- Document images with source code:
----------------------------------------

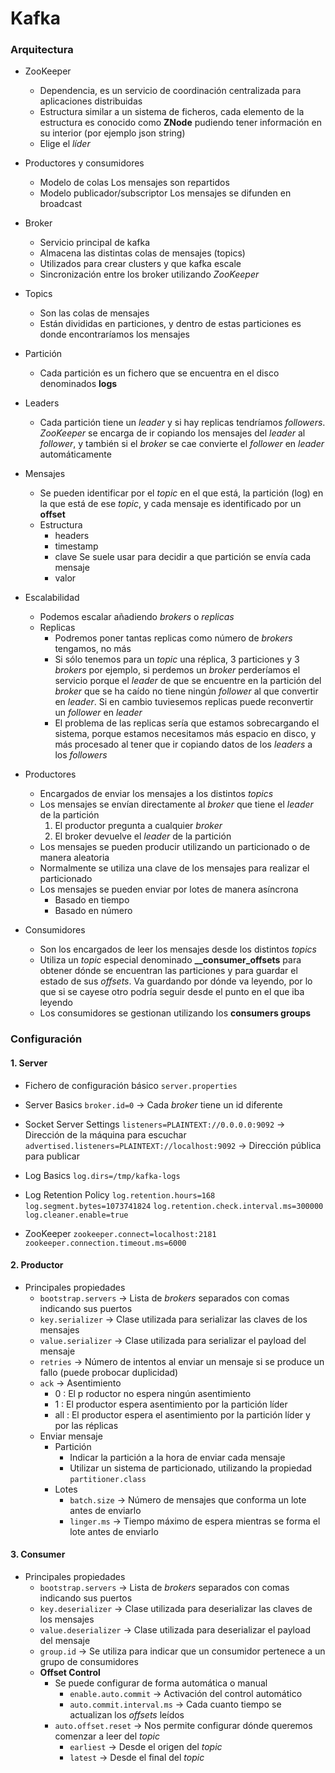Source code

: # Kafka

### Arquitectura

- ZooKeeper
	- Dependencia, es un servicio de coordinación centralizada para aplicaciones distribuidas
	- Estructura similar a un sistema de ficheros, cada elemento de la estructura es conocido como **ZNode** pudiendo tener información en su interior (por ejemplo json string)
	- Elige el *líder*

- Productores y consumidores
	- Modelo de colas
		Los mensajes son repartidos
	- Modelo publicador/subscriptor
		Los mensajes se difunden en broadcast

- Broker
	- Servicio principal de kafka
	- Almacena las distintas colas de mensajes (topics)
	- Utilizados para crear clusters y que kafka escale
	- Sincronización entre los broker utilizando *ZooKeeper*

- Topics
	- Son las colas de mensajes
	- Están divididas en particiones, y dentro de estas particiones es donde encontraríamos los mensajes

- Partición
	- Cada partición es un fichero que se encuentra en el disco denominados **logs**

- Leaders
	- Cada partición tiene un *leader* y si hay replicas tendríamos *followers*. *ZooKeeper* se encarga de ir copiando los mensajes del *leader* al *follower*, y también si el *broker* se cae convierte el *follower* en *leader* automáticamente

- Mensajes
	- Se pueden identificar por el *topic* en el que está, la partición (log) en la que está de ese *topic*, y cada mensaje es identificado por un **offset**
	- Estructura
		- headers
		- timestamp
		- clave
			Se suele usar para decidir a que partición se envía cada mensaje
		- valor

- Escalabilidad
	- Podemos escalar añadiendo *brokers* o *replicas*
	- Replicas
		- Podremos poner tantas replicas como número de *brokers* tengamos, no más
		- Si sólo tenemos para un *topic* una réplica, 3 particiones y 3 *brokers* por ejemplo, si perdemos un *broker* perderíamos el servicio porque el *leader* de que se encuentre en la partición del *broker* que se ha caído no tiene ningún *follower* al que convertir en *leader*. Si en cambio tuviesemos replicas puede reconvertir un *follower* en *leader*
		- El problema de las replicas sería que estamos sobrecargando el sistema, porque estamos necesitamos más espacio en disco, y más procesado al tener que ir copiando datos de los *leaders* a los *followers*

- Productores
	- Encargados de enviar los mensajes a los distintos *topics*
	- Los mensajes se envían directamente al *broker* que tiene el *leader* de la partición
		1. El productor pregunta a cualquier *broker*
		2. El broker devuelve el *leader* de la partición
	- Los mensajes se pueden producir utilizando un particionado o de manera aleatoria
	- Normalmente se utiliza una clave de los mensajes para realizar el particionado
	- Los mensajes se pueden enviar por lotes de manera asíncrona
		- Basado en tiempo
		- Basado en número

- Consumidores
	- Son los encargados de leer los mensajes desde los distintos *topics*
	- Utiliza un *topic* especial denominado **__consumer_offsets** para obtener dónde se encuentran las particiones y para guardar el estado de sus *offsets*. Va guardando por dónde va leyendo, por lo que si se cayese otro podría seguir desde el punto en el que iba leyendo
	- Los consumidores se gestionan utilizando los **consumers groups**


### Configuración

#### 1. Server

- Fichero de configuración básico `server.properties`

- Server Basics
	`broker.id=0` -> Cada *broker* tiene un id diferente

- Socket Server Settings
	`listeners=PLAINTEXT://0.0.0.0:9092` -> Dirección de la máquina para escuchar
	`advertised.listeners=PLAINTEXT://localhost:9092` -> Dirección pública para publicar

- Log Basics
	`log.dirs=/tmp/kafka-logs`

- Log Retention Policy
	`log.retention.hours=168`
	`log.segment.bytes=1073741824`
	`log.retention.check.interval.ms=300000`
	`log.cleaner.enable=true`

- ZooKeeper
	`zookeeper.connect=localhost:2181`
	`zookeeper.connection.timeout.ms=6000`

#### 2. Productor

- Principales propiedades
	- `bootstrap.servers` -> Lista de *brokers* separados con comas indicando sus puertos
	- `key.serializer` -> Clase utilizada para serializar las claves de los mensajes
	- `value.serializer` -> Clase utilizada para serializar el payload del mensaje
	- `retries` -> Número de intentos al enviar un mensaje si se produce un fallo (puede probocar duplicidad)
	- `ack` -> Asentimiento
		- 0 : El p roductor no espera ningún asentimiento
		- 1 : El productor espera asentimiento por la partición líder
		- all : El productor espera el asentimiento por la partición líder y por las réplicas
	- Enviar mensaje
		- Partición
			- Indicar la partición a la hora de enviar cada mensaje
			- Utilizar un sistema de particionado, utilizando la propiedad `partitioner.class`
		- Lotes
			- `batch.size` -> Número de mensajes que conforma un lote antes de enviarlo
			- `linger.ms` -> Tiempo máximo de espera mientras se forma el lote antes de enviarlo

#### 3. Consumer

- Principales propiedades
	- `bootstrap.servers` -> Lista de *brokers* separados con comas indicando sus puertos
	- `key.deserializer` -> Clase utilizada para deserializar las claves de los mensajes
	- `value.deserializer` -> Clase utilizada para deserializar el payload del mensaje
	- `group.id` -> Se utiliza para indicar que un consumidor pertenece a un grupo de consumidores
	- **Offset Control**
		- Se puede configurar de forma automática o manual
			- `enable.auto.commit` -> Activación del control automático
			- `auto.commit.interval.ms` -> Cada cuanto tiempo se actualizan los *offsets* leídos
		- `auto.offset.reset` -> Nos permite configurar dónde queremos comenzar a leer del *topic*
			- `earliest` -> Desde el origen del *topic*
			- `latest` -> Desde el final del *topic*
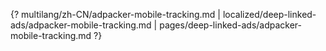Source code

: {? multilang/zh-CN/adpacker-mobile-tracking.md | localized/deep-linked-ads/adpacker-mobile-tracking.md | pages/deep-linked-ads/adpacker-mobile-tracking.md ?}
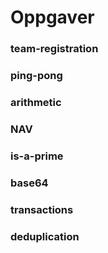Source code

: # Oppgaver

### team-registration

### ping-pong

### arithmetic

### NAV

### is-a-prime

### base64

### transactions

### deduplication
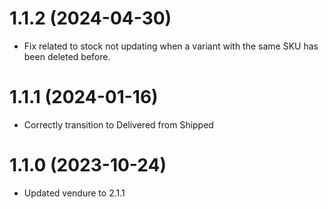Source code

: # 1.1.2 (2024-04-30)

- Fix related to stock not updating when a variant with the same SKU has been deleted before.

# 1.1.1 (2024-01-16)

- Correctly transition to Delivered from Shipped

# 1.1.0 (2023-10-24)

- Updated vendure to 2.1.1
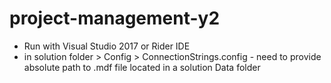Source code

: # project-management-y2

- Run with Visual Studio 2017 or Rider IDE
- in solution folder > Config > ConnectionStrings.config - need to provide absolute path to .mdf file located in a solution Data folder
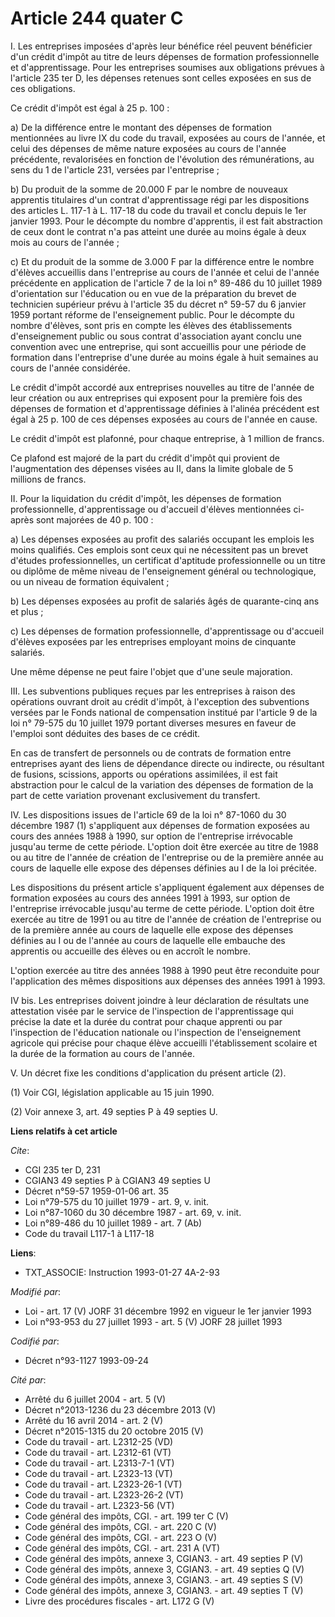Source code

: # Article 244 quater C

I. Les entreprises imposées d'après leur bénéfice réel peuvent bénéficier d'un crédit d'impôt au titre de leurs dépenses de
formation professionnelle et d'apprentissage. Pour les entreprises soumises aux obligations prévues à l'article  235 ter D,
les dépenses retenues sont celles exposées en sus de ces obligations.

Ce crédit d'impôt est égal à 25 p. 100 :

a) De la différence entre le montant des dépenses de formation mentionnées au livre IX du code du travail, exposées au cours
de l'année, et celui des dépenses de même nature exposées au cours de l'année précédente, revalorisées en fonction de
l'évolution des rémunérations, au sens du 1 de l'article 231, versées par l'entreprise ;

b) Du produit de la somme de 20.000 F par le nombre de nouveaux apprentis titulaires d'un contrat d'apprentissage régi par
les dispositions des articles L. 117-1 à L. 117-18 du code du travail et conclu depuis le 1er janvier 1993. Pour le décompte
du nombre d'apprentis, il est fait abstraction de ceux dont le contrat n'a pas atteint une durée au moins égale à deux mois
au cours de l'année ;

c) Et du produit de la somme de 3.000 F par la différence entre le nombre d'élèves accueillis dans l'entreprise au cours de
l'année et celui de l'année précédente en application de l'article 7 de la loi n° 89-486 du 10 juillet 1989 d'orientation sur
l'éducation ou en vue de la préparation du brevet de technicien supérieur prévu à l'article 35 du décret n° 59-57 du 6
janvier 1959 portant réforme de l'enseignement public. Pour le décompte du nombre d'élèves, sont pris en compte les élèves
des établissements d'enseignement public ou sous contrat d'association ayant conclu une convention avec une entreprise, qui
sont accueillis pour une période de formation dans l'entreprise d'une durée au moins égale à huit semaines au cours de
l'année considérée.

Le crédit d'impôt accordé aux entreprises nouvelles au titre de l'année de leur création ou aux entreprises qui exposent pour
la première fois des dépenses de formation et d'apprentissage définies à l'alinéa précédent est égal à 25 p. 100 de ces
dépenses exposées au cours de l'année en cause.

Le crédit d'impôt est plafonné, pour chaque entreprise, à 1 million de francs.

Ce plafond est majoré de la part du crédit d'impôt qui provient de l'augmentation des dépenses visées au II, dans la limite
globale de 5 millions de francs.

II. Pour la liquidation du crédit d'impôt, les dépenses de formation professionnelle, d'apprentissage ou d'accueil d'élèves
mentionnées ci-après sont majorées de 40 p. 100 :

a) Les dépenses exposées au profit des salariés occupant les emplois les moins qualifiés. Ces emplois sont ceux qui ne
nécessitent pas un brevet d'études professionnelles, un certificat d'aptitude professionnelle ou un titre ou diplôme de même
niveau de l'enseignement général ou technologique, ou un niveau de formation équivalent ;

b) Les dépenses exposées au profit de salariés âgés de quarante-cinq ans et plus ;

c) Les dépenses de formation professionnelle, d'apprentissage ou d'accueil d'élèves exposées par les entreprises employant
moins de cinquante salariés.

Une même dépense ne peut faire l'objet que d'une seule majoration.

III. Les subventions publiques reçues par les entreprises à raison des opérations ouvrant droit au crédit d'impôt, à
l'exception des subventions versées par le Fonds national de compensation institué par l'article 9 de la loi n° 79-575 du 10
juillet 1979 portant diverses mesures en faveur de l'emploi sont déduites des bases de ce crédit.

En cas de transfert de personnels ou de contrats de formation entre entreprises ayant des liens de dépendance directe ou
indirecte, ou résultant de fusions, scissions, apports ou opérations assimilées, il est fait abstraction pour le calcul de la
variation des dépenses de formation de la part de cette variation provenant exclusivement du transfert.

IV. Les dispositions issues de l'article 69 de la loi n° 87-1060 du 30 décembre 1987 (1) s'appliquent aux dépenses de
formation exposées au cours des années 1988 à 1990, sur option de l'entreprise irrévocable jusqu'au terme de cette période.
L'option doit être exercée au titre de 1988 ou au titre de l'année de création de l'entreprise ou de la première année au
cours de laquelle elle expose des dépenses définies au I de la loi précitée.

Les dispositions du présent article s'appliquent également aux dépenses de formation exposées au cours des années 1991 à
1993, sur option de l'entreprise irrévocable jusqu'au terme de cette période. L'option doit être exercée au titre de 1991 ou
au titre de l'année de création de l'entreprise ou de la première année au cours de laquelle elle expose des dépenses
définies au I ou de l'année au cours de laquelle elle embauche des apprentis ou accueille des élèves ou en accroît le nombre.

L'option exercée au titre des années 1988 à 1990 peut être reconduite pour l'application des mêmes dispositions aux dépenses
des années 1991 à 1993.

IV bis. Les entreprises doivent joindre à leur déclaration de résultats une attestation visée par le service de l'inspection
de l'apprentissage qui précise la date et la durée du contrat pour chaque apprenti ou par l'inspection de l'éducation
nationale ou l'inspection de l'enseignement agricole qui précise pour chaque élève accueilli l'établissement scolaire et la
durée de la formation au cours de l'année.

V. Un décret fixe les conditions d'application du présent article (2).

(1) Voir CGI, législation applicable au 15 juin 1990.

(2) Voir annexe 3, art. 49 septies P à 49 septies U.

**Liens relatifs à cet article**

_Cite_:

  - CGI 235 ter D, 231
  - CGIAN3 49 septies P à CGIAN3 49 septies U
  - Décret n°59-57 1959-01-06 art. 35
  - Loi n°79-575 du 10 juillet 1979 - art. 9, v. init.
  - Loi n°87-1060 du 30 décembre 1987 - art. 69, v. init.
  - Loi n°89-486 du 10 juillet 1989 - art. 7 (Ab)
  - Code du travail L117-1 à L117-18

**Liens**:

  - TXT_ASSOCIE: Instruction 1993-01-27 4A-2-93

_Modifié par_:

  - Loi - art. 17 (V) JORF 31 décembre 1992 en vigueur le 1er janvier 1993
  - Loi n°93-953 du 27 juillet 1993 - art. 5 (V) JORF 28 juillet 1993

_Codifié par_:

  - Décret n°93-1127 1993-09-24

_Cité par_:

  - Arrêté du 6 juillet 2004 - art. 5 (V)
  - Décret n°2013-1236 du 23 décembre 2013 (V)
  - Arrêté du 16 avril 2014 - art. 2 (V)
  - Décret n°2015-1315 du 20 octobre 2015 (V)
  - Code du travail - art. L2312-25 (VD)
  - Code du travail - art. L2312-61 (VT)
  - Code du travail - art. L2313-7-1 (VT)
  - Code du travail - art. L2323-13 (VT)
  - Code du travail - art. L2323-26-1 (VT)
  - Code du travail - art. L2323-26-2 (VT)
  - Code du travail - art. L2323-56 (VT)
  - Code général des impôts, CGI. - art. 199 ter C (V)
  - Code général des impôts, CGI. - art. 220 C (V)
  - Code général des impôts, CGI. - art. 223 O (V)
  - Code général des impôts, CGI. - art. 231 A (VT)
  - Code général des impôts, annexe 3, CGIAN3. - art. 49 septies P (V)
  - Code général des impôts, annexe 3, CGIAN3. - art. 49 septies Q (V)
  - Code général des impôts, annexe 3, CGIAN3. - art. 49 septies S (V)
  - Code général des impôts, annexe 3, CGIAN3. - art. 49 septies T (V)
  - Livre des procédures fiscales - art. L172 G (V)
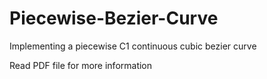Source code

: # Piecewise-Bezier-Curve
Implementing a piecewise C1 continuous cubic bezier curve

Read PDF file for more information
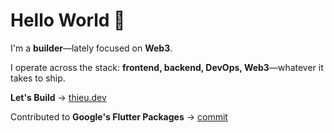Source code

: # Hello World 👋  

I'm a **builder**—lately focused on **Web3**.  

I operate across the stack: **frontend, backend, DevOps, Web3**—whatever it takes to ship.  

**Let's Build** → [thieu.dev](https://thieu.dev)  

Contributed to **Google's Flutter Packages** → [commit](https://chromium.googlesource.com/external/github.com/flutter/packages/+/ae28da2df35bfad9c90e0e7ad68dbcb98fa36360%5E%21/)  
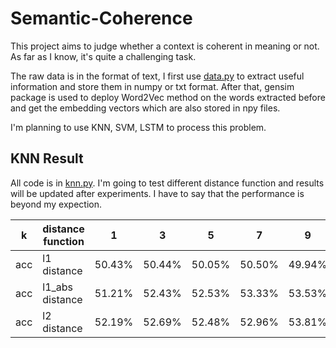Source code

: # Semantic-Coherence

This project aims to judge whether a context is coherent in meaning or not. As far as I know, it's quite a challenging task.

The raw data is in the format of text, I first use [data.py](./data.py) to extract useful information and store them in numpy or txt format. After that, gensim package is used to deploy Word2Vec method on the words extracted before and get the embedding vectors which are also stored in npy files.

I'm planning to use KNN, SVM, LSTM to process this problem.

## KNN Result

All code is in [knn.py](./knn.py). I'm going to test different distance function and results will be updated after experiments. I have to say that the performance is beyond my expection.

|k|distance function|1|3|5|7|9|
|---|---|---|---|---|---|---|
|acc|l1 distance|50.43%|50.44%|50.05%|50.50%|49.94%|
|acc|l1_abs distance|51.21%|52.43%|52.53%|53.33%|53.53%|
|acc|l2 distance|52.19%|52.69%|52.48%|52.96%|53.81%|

----------------------------------------

- Exercise prompt:
Going by the data above, the answer is exactly the lines from the one holding "grupo de consumidores" to the one holding "- Fix related", both kept, with the pictures left out.

- Solution for this task:
	- `group.id` -> Se utiliza para indicar que un consumidor pertenece a un grupo de consumidores
	- **Offset Control**
		- Se puede configurar de forma automática o manual
			- `enable.auto.commit` -> Activación del control automático
			- `auto.commit.interval.ms` -> Cada cuanto tiempo se actualizan los *offsets* leídos
		- `auto.offset.reset` -> Nos permite configurar dónde queremos comenzar a leer del *topic*
			- `earliest` -> Desde el origen del *topic*
			- `latest` -> Desde el final del *topic*
Source code

: {? multilang/zh-CN/adpacker-mobile-tracking.md | localized/deep-linked-ads/adpacker-mobile-tracking.md | pages/deep-linked-ads/adpacker-mobile-tracking.md ?}
Source code

: # Oppgaver

### team-registration

### ping-pong

### arithmetic

### NAV

### is-a-prime

### base64

### transactions

### deduplication
Source code

: # 1.1.2 (2024-04-30)

- Fix related to stock not updating when a variant with the same SKU has been deleted before.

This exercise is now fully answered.